Return, from the lines below, each one that includes the word "duration".

- Opening Delimiter -

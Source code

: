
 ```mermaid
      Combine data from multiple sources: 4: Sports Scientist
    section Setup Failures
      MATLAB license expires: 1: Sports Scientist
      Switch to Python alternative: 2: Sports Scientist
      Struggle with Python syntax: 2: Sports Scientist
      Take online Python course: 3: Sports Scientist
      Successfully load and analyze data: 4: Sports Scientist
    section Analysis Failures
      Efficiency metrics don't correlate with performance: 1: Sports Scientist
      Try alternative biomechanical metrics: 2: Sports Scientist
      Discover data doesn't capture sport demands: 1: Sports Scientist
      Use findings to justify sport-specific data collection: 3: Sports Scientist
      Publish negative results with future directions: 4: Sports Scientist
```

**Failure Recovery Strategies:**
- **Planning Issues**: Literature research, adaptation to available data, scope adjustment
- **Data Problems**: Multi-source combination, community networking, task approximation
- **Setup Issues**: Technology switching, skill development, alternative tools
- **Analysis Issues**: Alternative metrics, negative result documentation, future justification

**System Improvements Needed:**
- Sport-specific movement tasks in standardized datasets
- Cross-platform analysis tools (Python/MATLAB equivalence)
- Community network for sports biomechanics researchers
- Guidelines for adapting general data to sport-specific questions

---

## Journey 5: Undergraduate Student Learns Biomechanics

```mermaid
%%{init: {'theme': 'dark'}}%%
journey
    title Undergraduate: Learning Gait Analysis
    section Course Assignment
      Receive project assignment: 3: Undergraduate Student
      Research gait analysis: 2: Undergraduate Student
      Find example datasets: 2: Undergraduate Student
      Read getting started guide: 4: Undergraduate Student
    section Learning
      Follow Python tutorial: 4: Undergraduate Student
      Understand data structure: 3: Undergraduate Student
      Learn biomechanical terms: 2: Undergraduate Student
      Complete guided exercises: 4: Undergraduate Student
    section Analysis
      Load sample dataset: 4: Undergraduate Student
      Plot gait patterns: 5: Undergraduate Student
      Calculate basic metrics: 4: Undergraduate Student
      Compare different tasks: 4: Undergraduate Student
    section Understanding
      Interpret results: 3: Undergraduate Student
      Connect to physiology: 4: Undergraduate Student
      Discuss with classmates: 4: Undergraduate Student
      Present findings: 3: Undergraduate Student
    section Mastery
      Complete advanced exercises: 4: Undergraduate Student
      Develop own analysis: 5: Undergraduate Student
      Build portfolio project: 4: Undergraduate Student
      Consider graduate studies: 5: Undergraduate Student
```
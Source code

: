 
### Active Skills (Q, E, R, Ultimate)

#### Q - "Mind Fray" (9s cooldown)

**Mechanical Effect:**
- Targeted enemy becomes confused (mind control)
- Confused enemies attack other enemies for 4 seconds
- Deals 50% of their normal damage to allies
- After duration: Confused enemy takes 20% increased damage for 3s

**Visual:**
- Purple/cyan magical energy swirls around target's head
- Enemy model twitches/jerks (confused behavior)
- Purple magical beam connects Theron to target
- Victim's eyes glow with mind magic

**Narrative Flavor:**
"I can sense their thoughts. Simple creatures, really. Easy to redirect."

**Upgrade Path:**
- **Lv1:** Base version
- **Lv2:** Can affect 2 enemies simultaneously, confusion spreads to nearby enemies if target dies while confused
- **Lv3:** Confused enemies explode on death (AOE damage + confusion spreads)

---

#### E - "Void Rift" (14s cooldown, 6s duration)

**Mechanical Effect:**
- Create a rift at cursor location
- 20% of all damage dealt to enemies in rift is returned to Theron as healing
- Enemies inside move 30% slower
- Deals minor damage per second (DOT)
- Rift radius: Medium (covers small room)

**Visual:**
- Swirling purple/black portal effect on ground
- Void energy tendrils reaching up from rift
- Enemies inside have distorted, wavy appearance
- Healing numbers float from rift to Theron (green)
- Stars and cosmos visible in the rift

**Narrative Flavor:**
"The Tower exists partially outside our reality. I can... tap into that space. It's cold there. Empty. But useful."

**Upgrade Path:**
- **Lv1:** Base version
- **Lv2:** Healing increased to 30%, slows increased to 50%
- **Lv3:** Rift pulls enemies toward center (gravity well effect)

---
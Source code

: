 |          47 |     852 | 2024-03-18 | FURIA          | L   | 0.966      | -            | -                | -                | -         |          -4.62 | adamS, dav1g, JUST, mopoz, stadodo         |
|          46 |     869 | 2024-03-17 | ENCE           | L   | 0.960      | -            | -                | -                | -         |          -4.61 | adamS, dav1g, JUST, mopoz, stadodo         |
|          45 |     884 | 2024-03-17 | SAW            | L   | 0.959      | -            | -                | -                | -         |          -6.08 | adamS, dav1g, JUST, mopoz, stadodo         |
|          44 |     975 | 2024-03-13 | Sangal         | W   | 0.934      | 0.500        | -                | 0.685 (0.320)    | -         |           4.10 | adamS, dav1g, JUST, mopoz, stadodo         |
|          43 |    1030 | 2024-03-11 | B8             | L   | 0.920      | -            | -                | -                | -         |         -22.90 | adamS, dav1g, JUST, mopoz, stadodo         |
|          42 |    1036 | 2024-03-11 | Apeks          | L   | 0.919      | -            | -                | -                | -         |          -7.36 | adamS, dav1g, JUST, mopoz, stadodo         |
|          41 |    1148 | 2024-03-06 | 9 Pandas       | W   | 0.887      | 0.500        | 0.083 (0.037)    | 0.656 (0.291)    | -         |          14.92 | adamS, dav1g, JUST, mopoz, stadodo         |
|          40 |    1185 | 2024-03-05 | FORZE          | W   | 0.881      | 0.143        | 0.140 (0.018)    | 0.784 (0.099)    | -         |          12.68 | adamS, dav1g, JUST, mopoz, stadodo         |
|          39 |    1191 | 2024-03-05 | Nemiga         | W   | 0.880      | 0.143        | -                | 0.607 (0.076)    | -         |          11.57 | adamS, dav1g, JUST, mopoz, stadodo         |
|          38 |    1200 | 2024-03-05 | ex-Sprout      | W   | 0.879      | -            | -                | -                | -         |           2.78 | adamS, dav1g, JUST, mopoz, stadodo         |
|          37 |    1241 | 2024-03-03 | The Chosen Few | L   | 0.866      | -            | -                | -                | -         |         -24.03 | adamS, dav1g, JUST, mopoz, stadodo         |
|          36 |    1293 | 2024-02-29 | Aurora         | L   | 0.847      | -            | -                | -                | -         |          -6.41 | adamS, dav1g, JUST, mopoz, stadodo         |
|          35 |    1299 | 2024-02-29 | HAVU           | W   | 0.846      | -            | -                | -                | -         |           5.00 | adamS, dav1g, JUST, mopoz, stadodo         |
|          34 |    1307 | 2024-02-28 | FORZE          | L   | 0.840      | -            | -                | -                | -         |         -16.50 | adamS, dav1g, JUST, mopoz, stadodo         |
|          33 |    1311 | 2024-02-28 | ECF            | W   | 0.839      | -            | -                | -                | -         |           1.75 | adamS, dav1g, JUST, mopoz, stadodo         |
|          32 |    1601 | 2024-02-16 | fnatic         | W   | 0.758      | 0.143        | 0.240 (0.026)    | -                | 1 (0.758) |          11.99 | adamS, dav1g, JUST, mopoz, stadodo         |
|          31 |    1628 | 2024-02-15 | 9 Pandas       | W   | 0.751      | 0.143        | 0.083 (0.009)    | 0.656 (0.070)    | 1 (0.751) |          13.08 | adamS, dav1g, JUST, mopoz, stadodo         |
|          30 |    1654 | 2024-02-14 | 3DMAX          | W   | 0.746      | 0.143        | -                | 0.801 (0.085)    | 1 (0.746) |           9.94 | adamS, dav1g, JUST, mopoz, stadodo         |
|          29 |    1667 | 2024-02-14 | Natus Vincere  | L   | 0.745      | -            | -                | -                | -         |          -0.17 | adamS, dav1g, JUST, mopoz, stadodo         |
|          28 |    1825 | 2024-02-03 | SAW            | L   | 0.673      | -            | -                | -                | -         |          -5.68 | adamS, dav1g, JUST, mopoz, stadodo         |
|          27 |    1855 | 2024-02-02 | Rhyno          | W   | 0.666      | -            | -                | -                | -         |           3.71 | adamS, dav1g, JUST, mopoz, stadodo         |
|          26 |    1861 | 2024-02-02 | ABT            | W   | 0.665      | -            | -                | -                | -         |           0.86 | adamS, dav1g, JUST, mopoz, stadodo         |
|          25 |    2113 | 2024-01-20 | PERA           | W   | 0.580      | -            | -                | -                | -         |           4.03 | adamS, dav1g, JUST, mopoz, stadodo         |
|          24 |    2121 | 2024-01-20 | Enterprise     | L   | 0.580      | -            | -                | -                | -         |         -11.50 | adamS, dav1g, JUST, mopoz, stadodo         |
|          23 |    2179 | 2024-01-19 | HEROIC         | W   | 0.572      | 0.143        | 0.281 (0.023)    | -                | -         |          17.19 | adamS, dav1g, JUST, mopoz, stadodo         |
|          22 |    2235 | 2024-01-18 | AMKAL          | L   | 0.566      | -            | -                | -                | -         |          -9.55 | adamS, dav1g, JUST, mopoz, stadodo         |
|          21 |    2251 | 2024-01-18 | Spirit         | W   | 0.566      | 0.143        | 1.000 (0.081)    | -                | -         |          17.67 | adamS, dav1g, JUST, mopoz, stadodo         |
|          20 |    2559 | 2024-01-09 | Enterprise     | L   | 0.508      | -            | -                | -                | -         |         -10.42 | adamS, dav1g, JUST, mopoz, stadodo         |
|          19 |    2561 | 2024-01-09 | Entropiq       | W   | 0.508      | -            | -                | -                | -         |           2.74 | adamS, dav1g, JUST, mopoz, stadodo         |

- Closing Delimiter -

_Answer section_
- After duration: Confused enemy takes 20% increased damage for 3s
#### E - "Void Rift" (14s cooldown, 6s duration)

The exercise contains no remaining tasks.